Overall, solid puzzle...
Medium Challenging.
Had DROPDOWN instead of ALACARTE for "like some menus" and SLOLUM instad of AVIATE for banking until I gave up both and figured it out.
PANZER was a good one, cause I kept thinking of tanks ala Oxygen or Think.
TOSSED instead of LEANED for "pitched" made me guess Ravi Shankar played either BASS or TAPS at woodstock.
Had CURB or CURE> Never did get CULL
Two other famous 41D:PAVAN(e)s are by Arbeau (Renaissance) and Fauré (1887). Both easily Googlable/Youtubable(?).
Why isn't 34D:DIERESIS spelled with a dieresis (on the first E)?
It's not often we see two consecutive K's in a word (29D:WEAKKNEED). I'll have to ask my bookkeeper if he knows of another example.
OK, I've yakked enough,
—NDE
@TwoPonies
Agree with your definition of CULL.
But think, "To get the best of" a group, you CULL out (remove) the worst ;-)
I chalk it up to "Saturday cluing".
.../Glitch
PS. Did anyone else take issue with LED for "Skippered"?
I had RAN, since it seems you skipper a craft but lead a group of people.
I always thought NOSFERATU was NOSFERATsU. I got over that (and the mistaken WATERSTON for WATTERSON), but . . .
The SW was my undoing. Based on the TE, I went for TEL AVIV (and HEAVED instead of LEANED) and didn't recover down there, though I figured something was wrong since neither JULIETTE nor JULIANNE, the only things that would have made any sense, wouldn't work with Tel Aviv.
I named my daughter after Rona Jaffe. Not really. But Rona Jaffe and Rona Barrett are the only Ronas anybody here has ever heard of (the name's common has hell in Scotland, where it's every woman's middle name), and those two names are barely on the periphery of the national consciousness these days. (I'd have guessed Erich Segal wrote that book. Or that woman, Mary somebody, who wrote the huge hit "The Class" back in the seventies.)
Watching the third (or the sixth) installment of Star Wars with my Star Wars obsessed boy this morning. It's turning out that every major character in that series is related. Those Ewoks are bad-ass, though.
I tore through this puzzle too. Same gimmes as BEQ. I'm happy that it makes a record eight puzzles I've solved without an error.
@Blanche
I knew catbird seat from listening to Red Barber broadcasting the Yankee games (radio & TV) when I was a kid in the 40s/50s.
@Pinky
LED=past tense of lead.
Can someone explain how EVICTORS remove letters?
Oops - just got it. LETTERS means renters. Pretty obscure .
XMAN said:
"My dictionary [Webster II] has DIERESiS as a variant of diaeresis."
The much newer Random House II cites "DIERESIS" as the most common spelling. I've got a Webster's II as well, but it was published about 80 years ago, so it can't be relied upon for up-to-date spellings.

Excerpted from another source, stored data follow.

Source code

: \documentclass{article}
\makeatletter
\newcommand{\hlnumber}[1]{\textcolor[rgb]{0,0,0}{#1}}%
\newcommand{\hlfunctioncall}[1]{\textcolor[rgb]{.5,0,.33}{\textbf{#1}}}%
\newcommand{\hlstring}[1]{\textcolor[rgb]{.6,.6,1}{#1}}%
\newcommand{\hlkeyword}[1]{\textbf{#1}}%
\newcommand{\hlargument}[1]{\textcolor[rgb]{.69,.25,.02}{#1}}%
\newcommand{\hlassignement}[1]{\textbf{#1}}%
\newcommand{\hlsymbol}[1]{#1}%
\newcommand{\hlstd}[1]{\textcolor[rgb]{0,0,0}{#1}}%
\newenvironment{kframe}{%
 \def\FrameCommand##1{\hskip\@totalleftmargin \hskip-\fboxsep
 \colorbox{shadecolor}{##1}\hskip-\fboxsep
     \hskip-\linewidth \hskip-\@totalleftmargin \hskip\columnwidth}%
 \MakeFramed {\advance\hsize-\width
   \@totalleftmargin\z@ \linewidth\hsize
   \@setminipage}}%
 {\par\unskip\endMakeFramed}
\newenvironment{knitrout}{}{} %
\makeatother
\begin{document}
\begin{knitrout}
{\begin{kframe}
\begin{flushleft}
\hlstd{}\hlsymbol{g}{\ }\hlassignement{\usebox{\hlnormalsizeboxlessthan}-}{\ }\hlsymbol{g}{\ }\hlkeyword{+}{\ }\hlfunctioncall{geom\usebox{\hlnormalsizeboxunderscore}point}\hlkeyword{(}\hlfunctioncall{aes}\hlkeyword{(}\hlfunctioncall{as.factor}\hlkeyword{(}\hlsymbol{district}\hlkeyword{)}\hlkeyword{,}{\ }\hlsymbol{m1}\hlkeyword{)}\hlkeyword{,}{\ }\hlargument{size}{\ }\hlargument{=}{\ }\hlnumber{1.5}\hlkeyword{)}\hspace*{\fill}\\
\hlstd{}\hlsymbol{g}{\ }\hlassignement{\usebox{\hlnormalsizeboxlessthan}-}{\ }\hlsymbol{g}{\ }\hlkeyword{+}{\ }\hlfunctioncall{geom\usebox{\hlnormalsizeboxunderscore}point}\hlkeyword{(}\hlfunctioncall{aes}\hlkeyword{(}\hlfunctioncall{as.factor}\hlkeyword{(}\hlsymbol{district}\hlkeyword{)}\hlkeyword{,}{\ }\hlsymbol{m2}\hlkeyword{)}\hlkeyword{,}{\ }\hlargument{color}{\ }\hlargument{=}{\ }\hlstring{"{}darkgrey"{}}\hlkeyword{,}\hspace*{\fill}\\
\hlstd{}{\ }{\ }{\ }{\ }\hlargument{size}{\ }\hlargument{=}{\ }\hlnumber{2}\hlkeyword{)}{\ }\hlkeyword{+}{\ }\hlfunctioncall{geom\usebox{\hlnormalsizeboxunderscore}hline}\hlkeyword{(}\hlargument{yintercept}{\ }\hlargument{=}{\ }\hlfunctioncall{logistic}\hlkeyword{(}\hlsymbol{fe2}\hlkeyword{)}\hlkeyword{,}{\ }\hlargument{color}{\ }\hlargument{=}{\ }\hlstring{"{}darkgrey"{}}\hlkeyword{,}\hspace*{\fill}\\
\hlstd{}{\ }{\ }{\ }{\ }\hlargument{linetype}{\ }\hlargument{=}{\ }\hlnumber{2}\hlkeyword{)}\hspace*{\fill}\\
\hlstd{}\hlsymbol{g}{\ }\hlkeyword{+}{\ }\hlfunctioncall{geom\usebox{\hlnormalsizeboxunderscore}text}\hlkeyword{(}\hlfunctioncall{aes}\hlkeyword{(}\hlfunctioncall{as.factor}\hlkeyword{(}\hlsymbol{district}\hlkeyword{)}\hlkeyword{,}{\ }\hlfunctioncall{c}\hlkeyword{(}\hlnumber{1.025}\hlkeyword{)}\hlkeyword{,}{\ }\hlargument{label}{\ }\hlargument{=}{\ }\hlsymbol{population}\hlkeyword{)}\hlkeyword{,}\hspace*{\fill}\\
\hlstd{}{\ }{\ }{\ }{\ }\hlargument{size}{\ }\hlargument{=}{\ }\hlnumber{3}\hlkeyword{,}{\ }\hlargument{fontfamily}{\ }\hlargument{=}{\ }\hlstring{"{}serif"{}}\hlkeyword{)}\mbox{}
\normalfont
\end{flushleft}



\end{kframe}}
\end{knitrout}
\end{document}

Can't take long here as I'm headed out to buy a new pick. I broke mine today somewhere around that extra E in TEHRAN.
Interesting puzzle, despite its references to two utterly boring performers: Jerry Lewis and Ravi Shankar. Who even knew that Ravi Shankar performed at Woodstock?

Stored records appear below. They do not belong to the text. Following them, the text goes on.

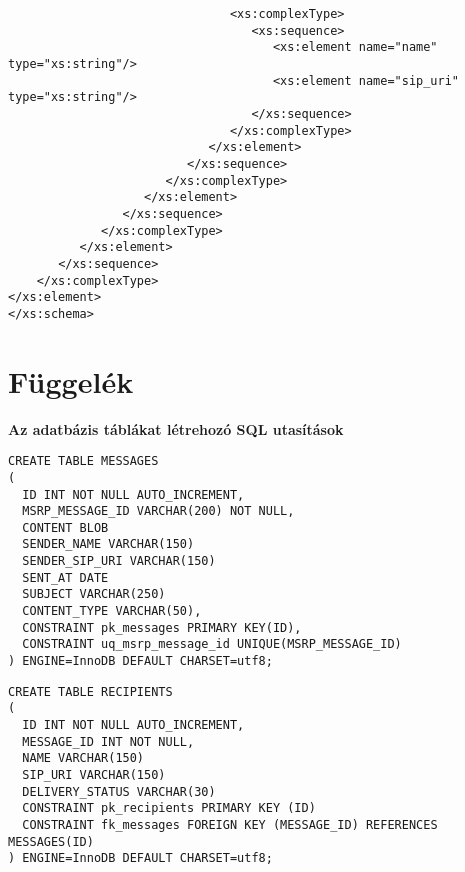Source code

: \begin{verbatim}
                               <xs:complexType>
                                  <xs:sequence>
                                     <xs:element name="name" type="xs:string"/>
                                     <xs:element name="sip_uri" type="xs:string"/>
                                  </xs:sequence>
                               </xs:complexType>
                            </xs:element>
                         </xs:sequence>                    
                      </xs:complexType>                
                   </xs:element>            
                </xs:sequence>
             </xs:complexType>
          </xs:element>            
       </xs:sequence>
    </xs:complexType>
</xs:element>
</xs:schema>
\end{verbatim}
\fontsize{12}{12} 


\section{Függelék}
\label{sec:sql_utasitasok_fuggelek}

\noindent
{\bf Az adatbázis táblákat létrehozó SQL utasítások}

\fontsize{10}{10}
\begin{verbatim}
CREATE TABLE MESSAGES
(
  ID INT NOT NULL AUTO_INCREMENT,
  MSRP_MESSAGE_ID VARCHAR(200) NOT NULL,
  CONTENT BLOB
  SENDER_NAME VARCHAR(150)
  SENDER_SIP_URI VARCHAR(150)
  SENT_AT DATE
  SUBJECT VARCHAR(250)
  CONTENT_TYPE VARCHAR(50),
  CONSTRAINT pk_messages PRIMARY KEY(ID),
  CONSTRAINT uq_msrp_message_id UNIQUE(MSRP_MESSAGE_ID)
) ENGINE=InnoDB DEFAULT CHARSET=utf8;
\end{verbatim}
\fontsize{12}{12}

\fontsize{10}{10}
\begin{verbatim}
CREATE TABLE RECIPIENTS
(
  ID INT NOT NULL AUTO_INCREMENT,
  MESSAGE_ID INT NOT NULL,
  NAME VARCHAR(150)
  SIP_URI VARCHAR(150)
  DELIVERY_STATUS VARCHAR(30)
  CONSTRAINT pk_recipients PRIMARY KEY (ID)
  CONSTRAINT fk_messages FOREIGN KEY (MESSAGE_ID) REFERENCES MESSAGES(ID)
) ENGINE=InnoDB DEFAULT CHARSET=utf8;
\end{verbatim}
\fontsize{12}{12}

@Pinky ... the image of Ravi Shankar playing taps at Woodstock makes me smile.
Off to CULL the good from the bad of something ....
Happy Saturday everybody!
I think you can hear the tail end of Ravi Shankar playing at Woodstock on the soundtrack from the movie. Foolish me. I could only think of the Sitar for the answer. Didn't realize RAGA wasn't an instrument until I looked it up on youtube. Here's a link to an impressive Ravi Raga:
http://www.youtube.com/watch?v=LzN2gUGYUGc
Thanks for the good wishes - I always try to have a little of EVERYTHING when I'm in Holland.
@Wade: I also thought of Mary McCarthy; when I first met my husband he bought me "The Group"; probably wanted to introduce me to a little Americana. He didn't realise I had been watching Peyton Place as a kid, week after week! It was so popular in Holland that there was less traffic on the roads, just like when there is a good soccer match or speed skating race.
Mac, you're right that "The Group" was what I was thinking of, and I'm right that Erich Segal wrote a book called "The Class" (in 1986). I thought there was a sequel to "The Group," which was what I thought "Class Reunion" might be. Put another way, all my knowledge is conflating into one all-purpose quasi-ur-fact.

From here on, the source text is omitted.